TO DO: Each and every line of the data must appear exactly as given.

▬▬▬▬▬▬

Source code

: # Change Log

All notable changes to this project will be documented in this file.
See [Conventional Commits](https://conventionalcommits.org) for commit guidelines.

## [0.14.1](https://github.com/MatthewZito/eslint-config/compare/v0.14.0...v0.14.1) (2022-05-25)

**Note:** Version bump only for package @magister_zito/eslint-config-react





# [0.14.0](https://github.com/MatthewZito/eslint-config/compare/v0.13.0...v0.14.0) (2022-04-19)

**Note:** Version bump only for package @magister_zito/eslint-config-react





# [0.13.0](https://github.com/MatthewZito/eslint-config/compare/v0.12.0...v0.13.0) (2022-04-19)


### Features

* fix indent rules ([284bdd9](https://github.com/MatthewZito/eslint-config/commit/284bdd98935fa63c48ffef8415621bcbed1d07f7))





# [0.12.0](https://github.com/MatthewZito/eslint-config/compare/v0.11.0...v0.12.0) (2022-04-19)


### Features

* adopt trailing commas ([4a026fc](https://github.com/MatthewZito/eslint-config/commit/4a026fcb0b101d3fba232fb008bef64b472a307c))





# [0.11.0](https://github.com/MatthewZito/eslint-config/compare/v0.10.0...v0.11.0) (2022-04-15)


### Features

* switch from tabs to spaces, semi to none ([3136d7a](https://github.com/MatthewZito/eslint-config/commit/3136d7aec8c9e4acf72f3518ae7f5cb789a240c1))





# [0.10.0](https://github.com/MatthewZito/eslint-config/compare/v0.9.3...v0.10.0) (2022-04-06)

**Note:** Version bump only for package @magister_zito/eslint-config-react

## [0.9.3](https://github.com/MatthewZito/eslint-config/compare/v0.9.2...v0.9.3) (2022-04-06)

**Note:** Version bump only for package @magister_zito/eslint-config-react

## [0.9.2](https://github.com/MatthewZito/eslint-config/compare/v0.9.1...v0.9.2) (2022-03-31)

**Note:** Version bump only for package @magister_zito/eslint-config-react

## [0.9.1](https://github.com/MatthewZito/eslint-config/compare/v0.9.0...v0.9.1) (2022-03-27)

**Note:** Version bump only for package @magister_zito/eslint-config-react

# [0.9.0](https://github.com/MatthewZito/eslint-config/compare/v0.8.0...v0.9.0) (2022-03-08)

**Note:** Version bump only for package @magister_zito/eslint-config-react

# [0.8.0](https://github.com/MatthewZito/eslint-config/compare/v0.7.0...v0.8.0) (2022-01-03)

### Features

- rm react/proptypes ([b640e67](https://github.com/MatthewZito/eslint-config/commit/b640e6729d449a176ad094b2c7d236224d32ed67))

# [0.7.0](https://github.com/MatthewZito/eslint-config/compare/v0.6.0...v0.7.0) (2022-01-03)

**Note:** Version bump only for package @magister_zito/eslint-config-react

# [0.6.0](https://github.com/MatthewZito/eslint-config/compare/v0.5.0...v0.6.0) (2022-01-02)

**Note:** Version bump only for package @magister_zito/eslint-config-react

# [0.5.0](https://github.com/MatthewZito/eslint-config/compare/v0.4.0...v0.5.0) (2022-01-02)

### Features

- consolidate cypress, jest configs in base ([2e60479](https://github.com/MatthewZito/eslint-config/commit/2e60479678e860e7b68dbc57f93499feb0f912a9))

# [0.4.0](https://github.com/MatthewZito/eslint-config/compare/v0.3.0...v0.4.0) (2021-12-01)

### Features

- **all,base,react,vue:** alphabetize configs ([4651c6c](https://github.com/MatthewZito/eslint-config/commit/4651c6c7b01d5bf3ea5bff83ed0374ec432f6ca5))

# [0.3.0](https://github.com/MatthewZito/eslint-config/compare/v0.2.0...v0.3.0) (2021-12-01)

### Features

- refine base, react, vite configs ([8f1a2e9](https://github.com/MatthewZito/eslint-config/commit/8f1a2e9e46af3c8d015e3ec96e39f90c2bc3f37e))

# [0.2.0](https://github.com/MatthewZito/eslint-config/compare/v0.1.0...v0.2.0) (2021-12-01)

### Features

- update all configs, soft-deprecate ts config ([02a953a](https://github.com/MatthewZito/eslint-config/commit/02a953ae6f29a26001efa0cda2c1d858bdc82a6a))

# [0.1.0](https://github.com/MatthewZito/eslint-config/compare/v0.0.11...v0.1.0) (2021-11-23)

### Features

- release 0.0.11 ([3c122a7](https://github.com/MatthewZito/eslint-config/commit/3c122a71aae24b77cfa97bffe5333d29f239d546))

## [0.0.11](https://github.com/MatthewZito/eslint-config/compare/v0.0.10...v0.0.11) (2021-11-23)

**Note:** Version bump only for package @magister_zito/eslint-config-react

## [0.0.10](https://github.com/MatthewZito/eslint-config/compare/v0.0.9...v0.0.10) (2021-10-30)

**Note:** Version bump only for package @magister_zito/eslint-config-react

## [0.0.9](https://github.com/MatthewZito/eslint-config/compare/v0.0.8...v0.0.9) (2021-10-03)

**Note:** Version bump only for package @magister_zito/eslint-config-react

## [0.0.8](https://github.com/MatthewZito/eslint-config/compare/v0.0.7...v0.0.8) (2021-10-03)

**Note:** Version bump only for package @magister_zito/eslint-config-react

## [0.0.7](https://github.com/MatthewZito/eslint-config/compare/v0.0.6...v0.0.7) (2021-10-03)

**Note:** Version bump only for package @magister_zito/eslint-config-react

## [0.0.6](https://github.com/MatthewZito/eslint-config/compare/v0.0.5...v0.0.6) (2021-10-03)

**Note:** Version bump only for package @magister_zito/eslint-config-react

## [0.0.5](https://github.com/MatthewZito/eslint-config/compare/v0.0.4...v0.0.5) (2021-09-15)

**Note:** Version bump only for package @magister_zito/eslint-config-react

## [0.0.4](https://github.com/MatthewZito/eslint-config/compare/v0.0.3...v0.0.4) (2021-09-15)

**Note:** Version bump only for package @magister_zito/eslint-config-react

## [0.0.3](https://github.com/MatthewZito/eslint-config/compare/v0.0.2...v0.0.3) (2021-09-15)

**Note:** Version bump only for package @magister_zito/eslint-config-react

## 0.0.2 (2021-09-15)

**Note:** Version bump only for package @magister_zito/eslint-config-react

▬▬▬▬▬▬

WRITTEN RESPONSE:
Source code

: # Change Log

All notable changes to this project will be documented in this file.
See [Conventional Commits](https://conventionalcommits.org) for commit guidelines.

## [0.14.1](https://github.com/MatthewZito/eslint-config/compare/v0.14.0...v0.14.1) (2022-05-25)

**Note:** Version bump only for package @magister_zito/eslint-config-react





# [0.14.0](https://github.com/MatthewZito/eslint-config/compare/v0.13.0...v0.14.0) (2022-04-19)

**Note:** Version bump only for package @magister_zito/eslint-config-react





# [0.13.0](https://github.com/MatthewZito/eslint-config/compare/v0.12.0...v0.13.0) (2022-04-19)


### Features

* fix indent rules ([284bdd9](https://github.com/MatthewZito/eslint-config/commit/284bdd98935fa63c48ffef8415621bcbed1d07f7))





# [0.12.0](https://github.com/MatthewZito/eslint-config/compare/v0.11.0...v0.12.0) (2022-04-19)


### Features

* adopt trailing commas ([4a026fc](https://github.com/MatthewZito/eslint-config/commit/4a026fcb0b101d3fba232fb008bef64b472a307c))





# [0.11.0](https://github.com/MatthewZito/eslint-config/compare/v0.10.0...v0.11.0) (2022-04-15)


### Features

* switch from tabs to spaces, semi to none ([3136d7a](https://github.com/MatthewZito/eslint-config/commit/3136d7aec8c9e4acf72f3518ae7f5cb789a240c1))





# [0.10.0](https://github.com/MatthewZito/eslint-config/compare/v0.9.3...v0.10.0) (2022-04-06)

**Note:** Version bump only for package @magister_zito/eslint-config-react

## [0.9.3](https://github.com/MatthewZito/eslint-config/compare/v0.9.2...v0.9.3) (2022-04-06)

**Note:** Version bump only for package @magister_zito/eslint-config-react

## [0.9.2](https://github.com/MatthewZito/eslint-config/compare/v0.9.1...v0.9.2) (2022-03-31)

**Note:** Version bump only for package @magister_zito/eslint-config-react

## [0.9.1](https://github.com/MatthewZito/eslint-config/compare/v0.9.0...v0.9.1) (2022-03-27)

**Note:** Version bump only for package @magister_zito/eslint-config-react

# [0.9.0](https://github.com/MatthewZito/eslint-config/compare/v0.8.0...v0.9.0) (2022-03-08)

**Note:** Version bump only for package @magister_zito/eslint-config-react

# [0.8.0](https://github.com/MatthewZito/eslint-config/compare/v0.7.0...v0.8.0) (2022-01-03)

### Features

- rm react/proptypes ([b640e67](https://github.com/MatthewZito/eslint-config/commit/b640e6729d449a176ad094b2c7d236224d32ed67))

# [0.7.0](https://github.com/MatthewZito/eslint-config/compare/v0.6.0...v0.7.0) (2022-01-03)

**Note:** Version bump only for package @magister_zito/eslint-config-react

# [0.6.0](https://github.com/MatthewZito/eslint-config/compare/v0.5.0...v0.6.0) (2022-01-02)

**Note:** Version bump only for package @magister_zito/eslint-config-react

# [0.5.0](https://github.com/MatthewZito/eslint-config/compare/v0.4.0...v0.5.0) (2022-01-02)

### Features

- consolidate cypress, jest configs in base ([2e60479](https://github.com/MatthewZito/eslint-config/commit/2e60479678e860e7b68dbc57f93499feb0f912a9))

# [0.4.0](https://github.com/MatthewZito/eslint-config/compare/v0.3.0...v0.4.0) (2021-12-01)

### Features

- **all,base,react,vue:** alphabetize configs ([4651c6c](https://github.com/MatthewZito/eslint-config/commit/4651c6c7b01d5bf3ea5bff83ed0374ec432f6ca5))

# [0.3.0](https://github.com/MatthewZito/eslint-config/compare/v0.2.0...v0.3.0) (2021-12-01)

### Features

- refine base, react, vite configs ([8f1a2e9](https://github.com/MatthewZito/eslint-config/commit/8f1a2e9e46af3c8d015e3ec96e39f90c2bc3f37e))

# [0.2.0](https://github.com/MatthewZito/eslint-config/compare/v0.1.0...v0.2.0) (2021-12-01)

### Features

- update all configs, soft-deprecate ts config ([02a953a](https://github.com/MatthewZito/eslint-config/commit/02a953ae6f29a26001efa0cda2c1d858bdc82a6a))

# [0.1.0](https://github.com/MatthewZito/eslint-config/compare/v0.0.11...v0.1.0) (2021-11-23)

### Features

- release 0.0.11 ([3c122a7](https://github.com/MatthewZito/eslint-config/commit/3c122a71aae24b77cfa97bffe5333d29f239d546))

## [0.0.11](https://github.com/MatthewZito/eslint-config/compare/v0.0.10...v0.0.11) (2021-11-23)

**Note:** Version bump only for package @magister_zito/eslint-config-react

## [0.0.10](https://github.com/MatthewZito/eslint-config/compare/v0.0.9...v0.0.10) (2021-10-30)

**Note:** Version bump only for package @magister_zito/eslint-config-react

## [0.0.9](https://github.com/MatthewZito/eslint-config/compare/v0.0.8...v0.0.9) (2021-10-03)

**Note:** Version bump only for package @magister_zito/eslint-config-react

## [0.0.8](https://github.com/MatthewZito/eslint-config/compare/v0.0.7...v0.0.8) (2021-10-03)

**Note:** Version bump only for package @magister_zito/eslint-config-react

## [0.0.7](https://github.com/MatthewZito/eslint-config/compare/v0.0.6...v0.0.7) (2021-10-03)

**Note:** Version bump only for package @magister_zito/eslint-config-react

## [0.0.6](https://github.com/MatthewZito/eslint-config/compare/v0.0.5...v0.0.6) (2021-10-03)

**Note:** Version bump only for package @magister_zito/eslint-config-react

## [0.0.5](https://github.com/MatthewZito/eslint-config/compare/v0.0.4...v0.0.5) (2021-09-15)

**Note:** Version bump only for package @magister_zito/eslint-config-react

## [0.0.4](https://github.com/MatthewZito/eslint-config/compare/v0.0.3...v0.0.4) (2021-09-15)

**Note:** Version bump only for package @magister_zito/eslint-config-react

## [0.0.3](https://github.com/MatthewZito/eslint-config/compare/v0.0.2...v0.0.3) (2021-09-15)

**Note:** Version bump only for package @magister_zito/eslint-config-react

## 0.0.2 (2021-09-15)

**Note:** Version bump only for package @magister_zito/eslint-config-react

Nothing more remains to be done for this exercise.